Vitamina D, rischio di infezione da SARS-CoV-2 e severità COVID-19: dubbi, possibilità ed evidenze

Giovanni Lombardi

Laboratorio di Biochimica Sperimentale e Biologia Molecolare, IRCCS Istituto Ortopedico Galeazzi, Milano, Italia; Dipartimento di Atletica e Riabilitazione Motoria, Università di Scienze Motorie di Poznań, Poznań, Polonia; Coordinatore del Gruppo di Studio inter-societario SIBioC-SIOMMMS “Biochimica Clinica e Metabolismo del Tessuto Osseo e del Tessuto Muscolare”; Membro del Working Group IFCC Bone Markers”

DOI 10.30455/2611-2876-2022-6

Vitamina D è un regolatore chiave di sviluppo e maturazione di tutti i lineages immunitari.
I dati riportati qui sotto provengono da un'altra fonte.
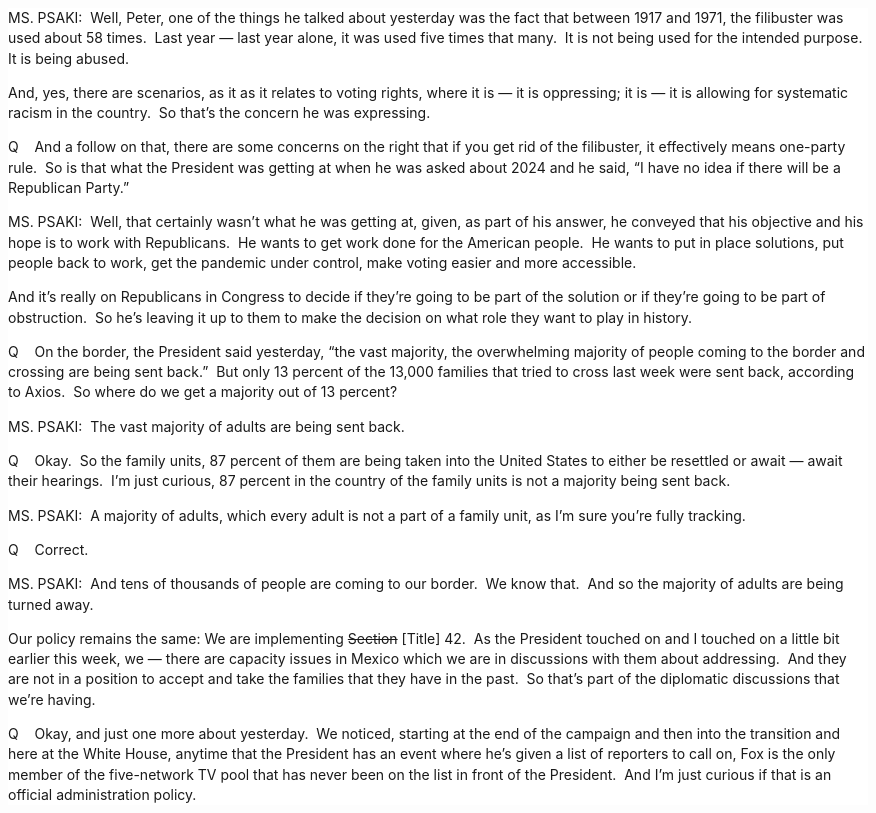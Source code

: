 MS. PSAKI:  Well, Peter, one of the things he talked about yesterday was
the fact that between 1917 and 1971, the filibuster was used about 58
times.  Last year — last year alone, it was used five times that many. 
It is not being used for the intended purpose.  It is being abused. 

And, yes, there are scenarios, as it as it relates to voting rights,
where it is — it is oppressing; it is — it is allowing for systematic
racism in the country.  So that’s the concern he was expressing.

Q    And a follow on that, there are some concerns on the right that if
you get rid of the filibuster, it effectively means one-party rule.  So
is that what the President was getting at when he was asked about 2024
and he said, “I have no idea if there will be a Republican Party.” 

MS. PSAKI:  Well, that certainly wasn’t what he was getting at, given,
as part of his answer, he conveyed that his objective and his hope is to
work with Republicans.  He wants to get work done for the American
people.  He wants to put in place solutions, put people back to work,
get the pandemic under control, make voting easier and more accessible. 

And it’s really on Republicans in Congress to decide if they’re going to
be part of the solution or if they’re going to be part of obstruction. 
So he’s leaving it up to them to make the decision on what role they
want to play in history.

Q    On the border, the President said yesterday, “the vast majority,
the overwhelming majority of people coming to the border and crossing
are being sent back.”  But only 13 percent of the 13,000 families that
tried to cross last week were sent back, according to Axios.  So where
do we get a majority out of 13 percent? 

MS. PSAKI:  The vast majority of adults are being sent back. 

Q    Okay.  So the family units, 87 percent of them are being taken into
the United States to either be resettled or await — await their
hearings.  I’m just curious, 87 percent in the country of the family
units is not a majority being sent back. 

MS. PSAKI:  A majority of adults, which every adult is not a part of a
family unit, as I’m sure you’re fully tracking.

Q    Correct.

MS. PSAKI:  And tens of thousands of people are coming to our border. 
We know that.  And so the majority of adults are being turned away. 

Our policy remains the same: We are implementing <s>Section</s>
\[Title\] 42.  As the President touched on and I touched on a little bit
earlier this week, we — there are capacity issues in Mexico which we are
in discussions with them about addressing.  And they are not in a
position to accept and take the families that they have in the past.  So
that’s part of the diplomatic discussions that we’re having.

Q    Okay, and just one more about yesterday.  We noticed, starting at
the end of the campaign and then into the transition and here at the
White House, anytime that the President has an event where he’s given a
list of reporters to call on, Fox is the only member of the five-network
TV pool that has never been on the list in front of the President.  And
I’m just curious if that is an official administration policy.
La supplementazione, in caso di carenza, ha mostrato effetti positivi verso le infezioni respiratorie acute, sebbene non riduca l’incidenza di eventi seri. 

Molti report, basati sulle osservazioni effettuate durante la prima ondata pandemica in Italia, hanno suggerito l’associazione tra carenza di vitamina D, rischio di infezione da SARS-CoV-2, incidenza e severità di COVID-19, mortalità. Osservazioni speculative, che mettevano in relazione la più alta prevalenza di ipovitaminosi D tra i paesi europei e l’altissima prevalenza di infezioni SARS-CoV-2 e COVID-19 in Italia, e soprattutto nelle regioni settentrionali, hanno definito l’associazione tra i due eventi senza verificarne il nesso di causalità e senza escluderne la casualità. Status vitaminico D, rischio di infezione e sviluppo di forme gravi della patologia sono fenomeni complessi dipendenti da innumerevoli variabili la cui complessa relazione di interdipendenza non può essere descritta dalla loro mera sommatoria. Pertanto, solo studi svolti in ampie coorti e non prescindenti da variabili fondamentali possono assumere una rilevanza epidemiologica.